Sunite sheep are well-adapted to the cold Mongolian steppe, exhibiting robust metabolic flexibility in which adipose tissue contributes significantly to energy homeostasis. Proteomics analysis of scapular fat in Sunite sheep during winter and summer identified 432 upregulated and 493 downregulated differentially expressed proteins (DEPs). These DEPs were notably enriched in essential biological functions such as energy metabolism, lipogenesis, and thermogenesis. Furthermore, they exhibited significant enrichment of signaling pathways such as Oxidative Phosphorylation and fatty acid metabolism. Meanwhile, the precursor protein of asprosin (ASP),profibrillin-1 (pFBN1), showed a marked decrease during winter. Given that ASP had been demonstrated to exert metabolic regulatory effects promoting lipid synthesis and suppressing thermogenesis in model Animals, it was hypothesized that the seasonal downregulation of pFBN1 might drive adaptive thermogenesis through ASP. Therefore, this study focused on functional validation of the ASP-encoding gene FBN1 (fibrillin-1). In Adipose-Derived Mesenchymal Stem Cells (ADMSCs), FBN1 was specifically downregulated through overexpressing of its regulatory factor miR-29b-1. The results indicated that downregulation of the FBN1 led to the inhibition of adipogenesis in ADMSCs. This was reflected by a reduction in the number of lipid droplets, a decrease in the expression of adipogenesis marker genes, and a significant drop in triglyceride levels.
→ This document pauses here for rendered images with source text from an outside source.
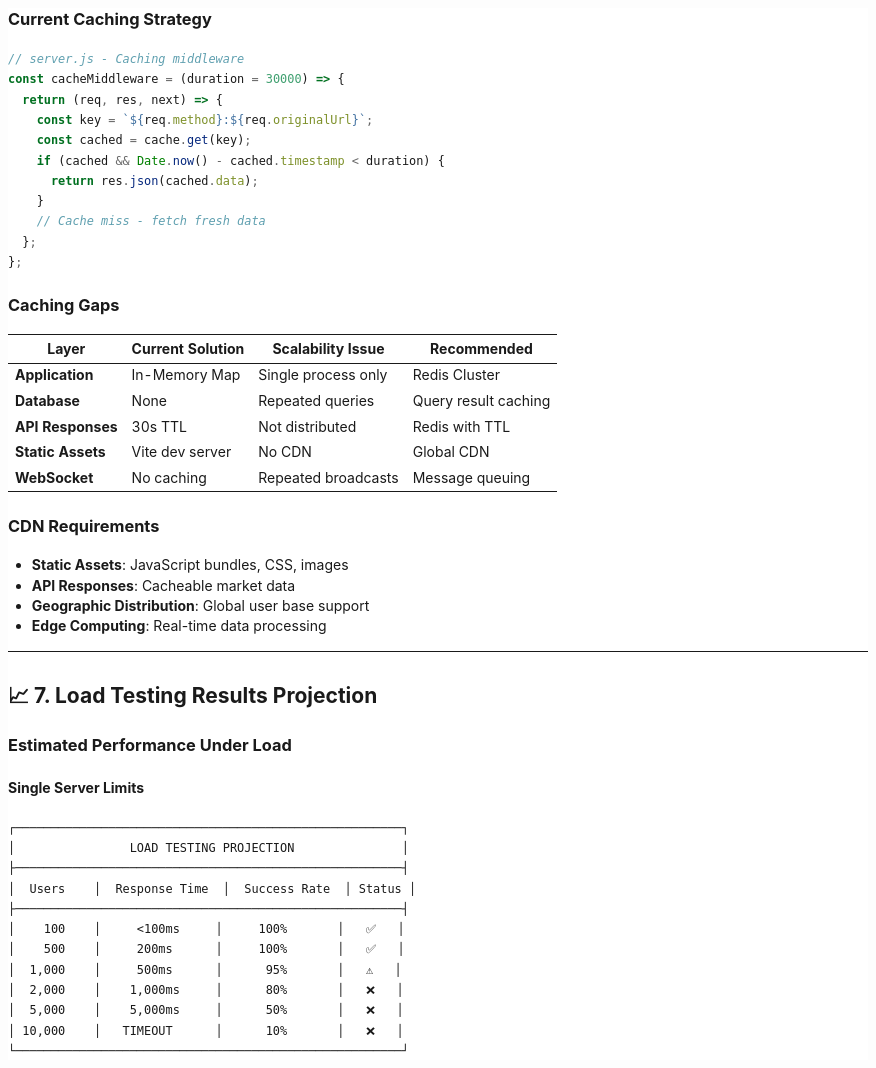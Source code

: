 ### Current Caching Strategy
```javascript
// server.js - Caching middleware
const cacheMiddleware = (duration = 30000) => {
  return (req, res, next) => {
    const key = `${req.method}:${req.originalUrl}`;
    const cached = cache.get(key);
    if (cached && Date.now() - cached.timestamp < duration) {
      return res.json(cached.data);
    }
    // Cache miss - fetch fresh data
  };
};
```

### Caching Gaps
| Layer | Current Solution | Scalability Issue | Recommended |
|-------|-----------------|-------------------|-------------|
| **Application** | In-Memory Map | Single process only | Redis Cluster |
| **Database** | None | Repeated queries | Query result caching |
| **API Responses** | 30s TTL | Not distributed | Redis with TTL |
| **Static Assets** | Vite dev server | No CDN | Global CDN |
| **WebSocket** | No caching | Repeated broadcasts | Message queuing |

### CDN Requirements
- **Static Assets**: JavaScript bundles, CSS, images
- **API Responses**: Cacheable market data
- **Geographic Distribution**: Global user base support
- **Edge Computing**: Real-time data processing

---

## 📈 7. Load Testing Results Projection

### Estimated Performance Under Load

#### Single Server Limits
```
┌──────────────────────────────────────────────────────┐
│                LOAD TESTING PROJECTION               │
├──────────────────────────────────────────────────────┤
│  Users    │  Response Time  │  Success Rate  │ Status │
├──────────────────────────────────────────────────────┤
│    100    │     <100ms     │     100%       │   ✅   │
│    500    │     200ms      │     100%       │   ✅   │
│  1,000    │     500ms      │      95%       │   ⚠️   │
│  2,000    │    1,000ms     │      80%       │   ❌   │
│  5,000    │    5,000ms     │      50%       │   ❌   │
│ 10,000    │   TIMEOUT      │      10%       │   ❌   │
└──────────────────────────────────────────────────────┘
```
Furthermore, the reduction in FBN1 levels enhanced the thermogenic function of differentiated adipocytes derived from ADMSCs, as evidenced by enhanced expression of thermogenic marker genes, along with a notable rise in both uncoupling protein 1 (UCP1) and non-esterified fatty acid (NEFA) levels.

Fibrillin-1; Sunite sheep; adipogenesis; asprosin; browning; proteomics.